For renters in particular, the budget features several measures New Democrats have been advocating for to lower costs and assert renters’ rights. These include a $15-million Tenant Protection Fund, which will provide funding to legal services and tenants’ rights advocacy organizations to defend against unfair rent increases, renovictions, and slum lords. The budget also contains a measure that will give renters the ability to leverage their good payment history towards their credit score, making them better able to qualify for a mortgage.

For those trying to get into the housing market, Budget 2024 amends the Canadian Mortgage Charter by allowing 30-year mortgage amortizations for first-time home buyers who buy new builds, another New Democrat proposal. While first time homebuyers may find these measures helpful, the clear hurdle is the actual cost of a home, a cost that is far outpacing wage increases.

There were also further investments for First Nations, Indigenous, and Métis peoples, including funding for the Red Dress Alert program, designed similarly to the Amber Alert system, to notify the public when an Indigenous woman, girl, or Two-Spirit person goes missing. The budget also contains language surrounding the ongoing work to support Indigenous policing projects, and a commitment to introduce First Nations policing Legislation, an issue that is particularly important to people in Northern Ontario.

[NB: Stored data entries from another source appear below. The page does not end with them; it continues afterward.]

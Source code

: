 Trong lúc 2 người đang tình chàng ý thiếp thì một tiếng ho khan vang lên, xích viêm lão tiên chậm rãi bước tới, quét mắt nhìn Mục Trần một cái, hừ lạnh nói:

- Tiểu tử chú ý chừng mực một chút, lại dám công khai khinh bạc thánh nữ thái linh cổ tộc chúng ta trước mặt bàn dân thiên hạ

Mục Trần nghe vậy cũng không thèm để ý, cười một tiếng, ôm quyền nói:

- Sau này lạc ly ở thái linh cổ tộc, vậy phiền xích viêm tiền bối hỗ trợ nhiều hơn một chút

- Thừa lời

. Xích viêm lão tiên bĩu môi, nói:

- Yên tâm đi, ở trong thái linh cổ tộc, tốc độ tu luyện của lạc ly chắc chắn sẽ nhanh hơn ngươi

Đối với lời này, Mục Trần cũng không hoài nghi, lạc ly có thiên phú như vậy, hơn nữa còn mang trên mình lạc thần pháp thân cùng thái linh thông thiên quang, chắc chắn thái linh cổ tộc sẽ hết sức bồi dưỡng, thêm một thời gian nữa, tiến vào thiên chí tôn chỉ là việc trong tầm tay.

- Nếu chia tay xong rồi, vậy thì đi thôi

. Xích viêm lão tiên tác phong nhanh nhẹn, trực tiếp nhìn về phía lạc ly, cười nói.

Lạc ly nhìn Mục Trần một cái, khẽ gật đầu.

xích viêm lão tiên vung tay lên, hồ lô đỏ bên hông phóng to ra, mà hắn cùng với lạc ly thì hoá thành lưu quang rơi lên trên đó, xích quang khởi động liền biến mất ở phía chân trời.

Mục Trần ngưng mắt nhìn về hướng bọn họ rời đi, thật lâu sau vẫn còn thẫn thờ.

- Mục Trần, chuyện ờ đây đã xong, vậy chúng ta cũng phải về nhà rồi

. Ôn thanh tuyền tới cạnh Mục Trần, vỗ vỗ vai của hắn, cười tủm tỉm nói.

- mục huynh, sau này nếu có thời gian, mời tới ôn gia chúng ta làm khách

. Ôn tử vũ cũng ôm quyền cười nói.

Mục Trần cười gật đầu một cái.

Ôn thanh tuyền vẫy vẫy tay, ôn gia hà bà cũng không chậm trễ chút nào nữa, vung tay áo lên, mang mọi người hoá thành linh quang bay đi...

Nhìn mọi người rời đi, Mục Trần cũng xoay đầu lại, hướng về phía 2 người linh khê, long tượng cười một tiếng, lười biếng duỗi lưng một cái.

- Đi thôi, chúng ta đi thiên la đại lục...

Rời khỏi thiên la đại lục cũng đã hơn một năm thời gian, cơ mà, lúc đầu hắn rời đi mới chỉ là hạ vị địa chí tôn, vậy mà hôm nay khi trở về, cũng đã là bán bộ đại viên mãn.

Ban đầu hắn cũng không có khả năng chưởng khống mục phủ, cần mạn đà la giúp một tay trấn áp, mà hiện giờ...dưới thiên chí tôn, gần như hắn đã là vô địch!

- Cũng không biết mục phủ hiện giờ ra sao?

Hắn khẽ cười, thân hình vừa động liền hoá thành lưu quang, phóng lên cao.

The budget has its problems, as well. After long delays, the Canada Disability Benefit will finally be funded, providing those who qualify with an offensively small top-up of $200 per month, not nearly enough to lift people with disabilities out of poverty.  This budget could have eliminated previous Conservative tax cuts for the richest corporations or put forward a windfall tax for those companies who are gouging consumers to line their pockets, but neither measure materialized.  

While the budget is too large to effectively examine over the length of a column, it’s clear that none of the measures that are designed to help Canadians through the current cost of living crisis would be possible without the NDP forcing them to act.